17  Visualizing your data for reporting

Visualizing data is becoming a much greater part of journalism. Large news organizations are creating graphics desks that create complex visuals with data to inform the public about important events.

To do it well is a course on it’s own. And not every story needs a feat of programming and art. Sometimes, you can help yourself and your story by just creating a quick chart.

Good news: one of the best libraries for visualizing data is in the tidyverse and it’s pretty simple to make simple charts quickly with just a little bit of code.

Let’s revisit some data we’ve used in the past and turn it into charts.

library(tidyverse)
── Attaching core tidyverse packages ──────────────────────── tidyverse 2.0.0 ──
✔ dplyr     1.1.2     ✔ readr     2.1.4
✔ forcats   1.0.0     ✔ stringr   1.5.0
✔ ggplot2   3.4.4     ✔ tibble    3.2.1
✔ lubridate 1.9.2     ✔ tidyr     1.3.0
✔ purrr     1.0.2     
── Conflicts ────────────────────────────────────────── tidyverse_conflicts() ──
✖ dplyr::filter() masks stats::filter()
✖ dplyr::lag()    masks stats::lag()
ℹ Use the conflicted package (<http://conflicted.r-lib.org/>) to force all conflicts to become errors

The dataset we’ll use is the mountainlion data we looked at in Chapter 6.

mountainlions <- read_csv("data/mountainlions.csv")
Rows: 393 Columns: 4
── Column specification ────────────────────────────────────────────────────────
Delimiter: ","
chr (3): Cofirm Type, COUNTY, Date
dbl (1): ID

ℹ Use `spec()` to retrieve the full column specification for this data.
ℹ Specify the column types or set `show_col_types = FALSE` to quiet this message.

17.1 Bar charts

The first kind of chart we’ll create is a simple bar chart. It’s a chart designed to show differences between things – the magnitude of one, compared to the next, and the next, and the next. So if we have thing, like a county, or a state, or a group name, and then a count of that group, we can make a bar chart.

So what does the chart of the top 10 counties with the most mountain sightings look like?

First, we’ll create a dataframe of those top 10, called topsightings.

mountainlions |>
  group_by(COUNTY) |>
  summarise(
    total = n()
  ) |> top_n(10, total) -> topsightings

Now ggplot. The first thing we do with ggplot is invoke it, which creates the canvas. In ggplot, we work with geometries – the shape that the data will take – and aesthetics – the data that will take shape. In a bar chart, we first pass in the data to the geometry, then set the aesthetic. We tell ggplot what the x value is – in a bar chart, that’s almost always your grouping variable. Then we tell it the weight of the bar – the number that will set the height.

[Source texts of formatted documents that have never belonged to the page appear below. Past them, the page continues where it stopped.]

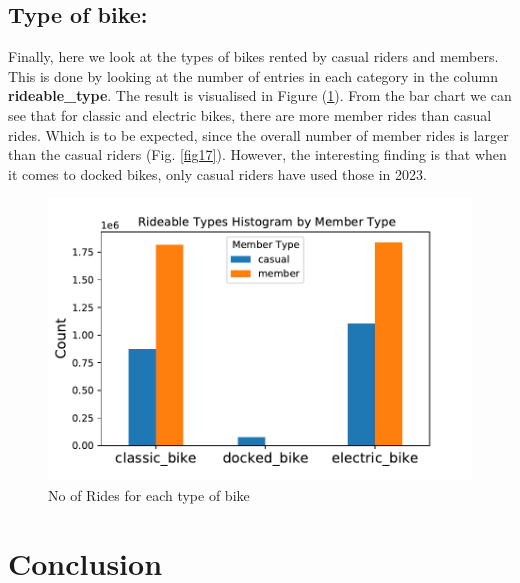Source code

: \documentclass[12pt]{article}
\begin{document}
\subsection{Type of bike:}
Finally, here we look at the types of bikes rented by casual riders and members. This is done by looking at the number of entries in each category in the column \textbf{rideable\_type}. The result is visualised in Figure (\underline{\ref{fig16}}). From the bar chart we can see that for classic and electric bikes, there are more member rides than casual rides. Which is to be expected, since the overall number of member rides is larger than the casual riders (Fig. \ref{fig17}). However, the interesting finding is that when it comes to docked bikes, only casual riders have used those in 2023.
	
	\begin{figure}[h]
	\centering
	\includegraphics[scale=0.6]{rideable_types.pdf} 
	\caption{No of Rides for each type of bike}
	\label{fig16}
	\end{figure}
	


\section{Conclusion}
\end{document}
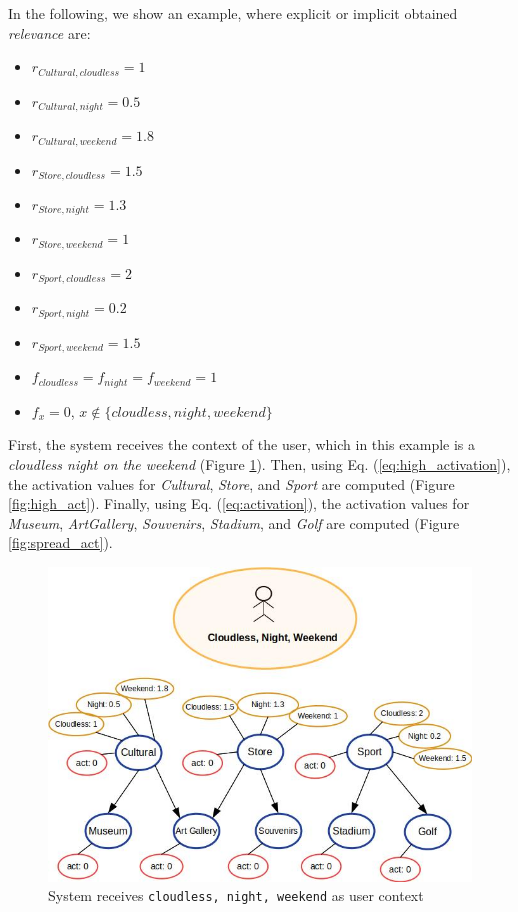 In the following, we show an example, where explicit or implicit obtained \textit{relevance} are:

\begin{itemize}
    \item $r_{Cultural, cloudless} = 1$
    \item $r_{Cultural, night} = 0.5$
    \item $r_{Cultural, weekend} = 1.8$
    \item $r_{Store, cloudless} = 1.5$
    \item $r_{Store, night} = 1.3$
    \item $r_{Store, weekend} = 1$
    \item $r_{Sport, cloudless} = 2$
    \item $r_{Sport, night} = 0.2$
    \item $r_{Sport, weekend} = 1.5$
    \item $f_{cloudless} = f_{night} = f_{weekend} = 1$
    \item $f_x = 0$, $x \notin \{cloudless, night, weekend\}$
\end{itemize}

First, the system receives the context of the user, which in this example is a {\it cloudless night on the weekend} (Figure \ref{fig:init_act}). Then, using Eq. (\ref{eq:high_activation}), the activation values for \textit{Cultural}, \textit{Store}, and \textit{Sport} are computed (Figure \ref{fig:high_act}). Finally, using Eq. (\ref{eq:activation}), the activation values for \textit{Museum}, \textit{ArtGallery}, \textit{Souvenirs}, \textit{Stadium}, and \textit{Golf} are computed (Figure \ref{fig:spread_act}).

\begin{figure}[h]
\centering
\includegraphics[scale=0.45]{draws/initial_act.jpg}
\caption{System receives {\tt cloudless, night, weekend} as user context}
\label{fig:init_act}
\end{figure}


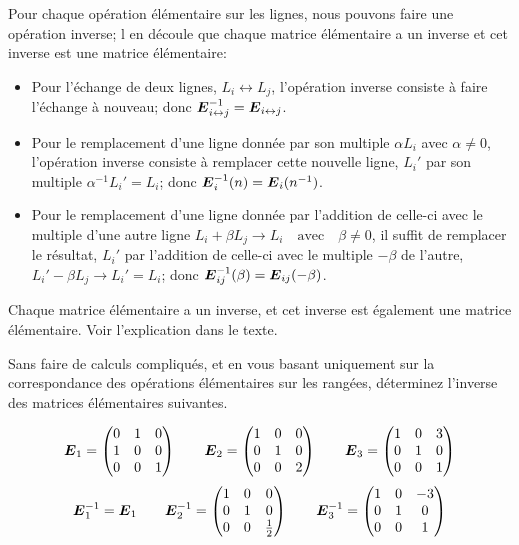 Pour chaque opération élémentaire sur les lignes, nous pouvons faire une opération inverse;  
l en découle que chaque matrice élémentaire a un inverse et cet inverse est une matrice élémentaire:
\begin{itemize}
	\item Pour l'échange de deux lignes,  \( L_i \leftrightarrow L_j\), l'opération inverse consiste à faire l'échange à nouveau;
	donc $\boldsymbol{E}_{i\leftrightarrow j}^{-1} = \boldsymbol{E}_{i\leftrightarrow j}$.
	\item Pour le remplacement d'une ligne donnée par son multiple
	\( \alpha L_i\)  avec \(\alpha \ne 0\), l'opération inverse
	consiste à remplacer cette nouvelle ligne, $L_i'$ par son multiple $\alpha^{-1}L_i' = L_i$;
	donc $\boldsymbol{E}_i^{-1}(n) = \boldsymbol{E}_i(n^{-1})$.
	\item Pour le remplacement d'une ligne donnée par l'addition de celle-ci avec le multiple d'une autre ligne
	\(L_i + \beta L_j \rightarrow L_i \quad \mbox{avec} \quad\beta \ne 0\), il suffit de remplacer le résultat, $L_i'$ par
	l'addition de celle-ci avec le multiple $-\beta$ de l'autre,
	$L_i' - \beta L_j \rightarrow L_i' = L_i$; donc $\boldsymbol{E}^{-1}_{ij}(\beta) = \boldsymbol{E}_{ij}(-\beta)$.
\end{itemize}
\begin{theo}
Chaque matrice élémentaire a un inverse, et cet inverse est également une matrice élémentaire.
\proof
Voir l'explication dans le texte.
\end{theo}
\begin{exemple}
Sans faire de calculs compliqués, et en vous basant uniquement sur la correspondance des opérations élémentaires sur les rangées, déterminez l'inverse des matrices élémentaires suivantes.

\[
\boldsymbol{E}_1 = \begin{pmatrix}
0 & 1 & 0 \\
1 & 0 & 0\\
0 & 0 & 1
\end{pmatrix}
\qquad
\boldsymbol{E}_2 = \begin{pmatrix}
1 & 0 & 0 \\
0 & 1 & 0\\
0 & 0 & 2
\end{pmatrix}
\qquad
\boldsymbol{E}_3 = \begin{pmatrix}
1 & 0 & 3 \\
0 & 1 & 0 \\
0 & 0 & 1
\end{pmatrix}
\]
\solution
\[
\boldsymbol{E}_1^{-1} = \boldsymbol{E}_1
\qquad
\boldsymbol{E}_2^{-1} = \begin{pmatrix}
1 & 0 & 0 \\
0 & 1 & 0\\
 0 & 0 & \frac{1}{2}
\end{pmatrix}
\qquad
\boldsymbol{E}_3^{-1} = \begin{pmatrix}
1 & 0 & -3 \\
0 & 1 & 0 \\
0 & 0 & 1
\end{pmatrix}
\]
\end{exemple}

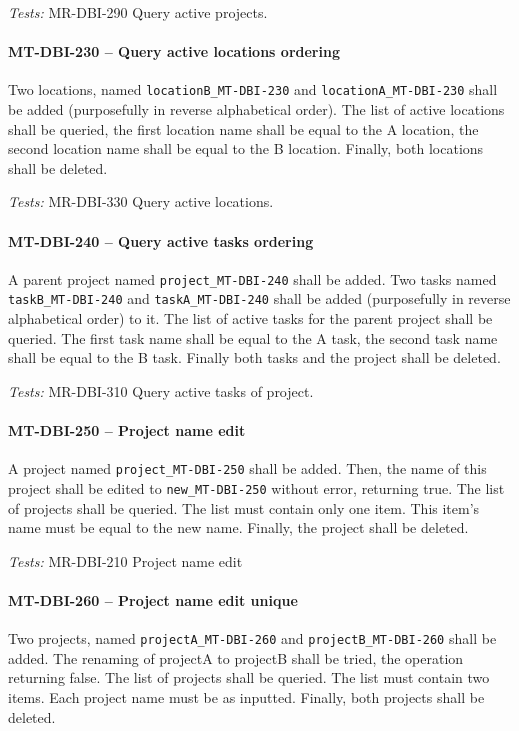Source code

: \textit{Tests: } MR-DBI-290 Query active projects.

\paragraph{MT-DBI-230 -- Query active locations ordering}
Two locations, named \lstinline{locationB_MT-DBI-230}
and \lstinline{locationA_MT-DBI-230} shall be added
(purposefully in reverse alphabetical order).
The list of active locations shall be queried, the first
location name shall be equal to the A location,
the second location name shall be equal to the B location.
Finally, both locations shall be deleted.

\textit{Tests: } MR-DBI-330 Query active locations.

\paragraph{MT-DBI-240 -- Query active tasks ordering}
A parent project named \lstinline{project_MT-DBI-240} shall be added.
Two tasks named \lstinline{taskB_MT-DBI-240} and \lstinline{taskA_MT-DBI-240}
shall be added (purposefully in reverse alphabetical order) to it.
The list of active tasks for the parent project shall be queried.
The first task name shall be equal to the A task, the second task name
shall be equal to the B task.
Finally both tasks and the project shall be deleted.

\textit{Tests: } MR-DBI-310 Query active tasks of project.

\paragraph{MT-DBI-250 -- Project name edit}
A project named \lstinline{project_MT-DBI-250} shall be added.
Then, the name of this project shall be edited to \lstinline{new_MT-DBI-250}
without error, returning true.
The list of projects shall be queried. The list must contain only one item.
This item's name must be equal to the new name.
Finally, the project shall be deleted.

\textit{Tests: } MR-DBI-210 Project name edit

\paragraph{MT-DBI-260 -- Project name edit unique}
Two projects, named \lstinline{projectA_MT-DBI-260} and
\lstinline{projectB_MT-DBI-260} shall be added.
The renaming of projectA to projectB shall be tried, the operation
returning false.
The list of projects shall be queried. The list must contain two items.
Each project name must be as inputted.
Finally, both projects shall be deleted.

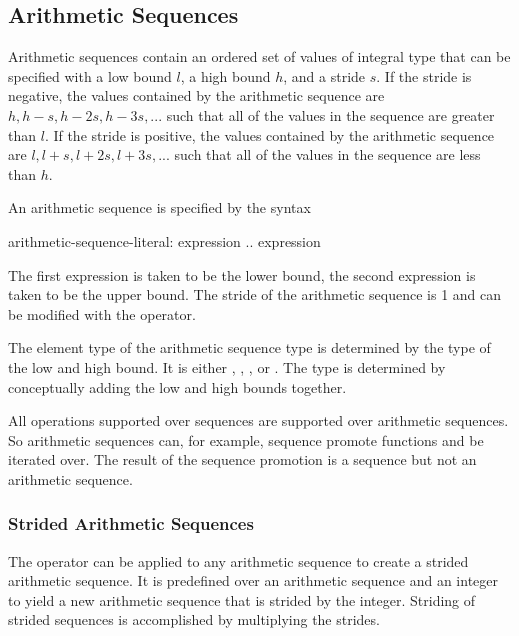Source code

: \label{Ranges}

\subsection{Arithmetic Sequences}
\label{Arithmetic_Sequences}
Arithmetic sequences contain an ordered set of values of integral type
that can be specified with a low bound $l$, a high bound $h$, and a
stride $s$.  If the stride is negative, the values contained by the
arithmetic sequence are $h, h-s, h-2s, h-3s, ...$ such that all of the
values in the sequence are greater than $l$.  If the stride is
positive, the values contained by the arithmetic sequence are $l, l+s,
l+2s, l+3s, ...$ such that all of the values in the sequence are
less than $h$.

An arithmetic sequence is specified by the syntax
\begin{syntax}
arithmetic-sequence-literal:
  expression .. expression
\end{syntax}
The first expression is taken to be the lower bound, the second
expression is taken to be the upper bound.  The stride of the
arithmetic sequence is 1 and can be modified with the 
operator.

The element type of the arithmetic sequence type is determined by the
type of the low and high bound.  It is
either , , , or .  The
type is determined by conceptually adding the low and high bounds
together.

All operations supported over sequences are supported over arithmetic
sequences.  So arithmetic sequences can, for example, sequence promote
functions and be iterated over.  The result of the sequence promotion
is a sequence but not an arithmetic sequence.

\subsubsection{Strided Arithmetic Sequences}
\label{Strided_Arithmetic_Sequences}

The  operator can be applied to any arithmetic sequence to
create a strided arithmetic sequence.  It is predefined over an
arithmetic sequence and an integer to yield a new arithmetic sequence
that is strided by the integer.  Striding of strided sequences is
accomplished by multiplying the strides.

ggplot() + geom_bar(data=topsightings, aes(x=COUNTY, weight=total))

The bars look good, but he order makes no sense. In ggplot, we use reorder, and we reorder the x value based on the weight, like this:

ggplot() + geom_bar(data=topsightings, aes(x=reorder(COUNTY, total), weight=total))

Better, but it looks … not great on the bottom. We can fix that by flipping the coordinates.

ggplot() + geom_bar(data=topsightings, aes(x=reorder(COUNTY, total), weight=total)) + coord_flip()

Art? No. Tells you the story? Yep. And for reporting purposes, that’s enough.

17.2 Line charts

Line charts show change over time. It works the much the same as a bar chart, code wise, but instead of a weight, it uses a y. And if you have more than one group in your data, it takes a group element.

The secret to knowing if you have a line chart is if you have a date. The secret to making a line chart is your x value is almost always a date.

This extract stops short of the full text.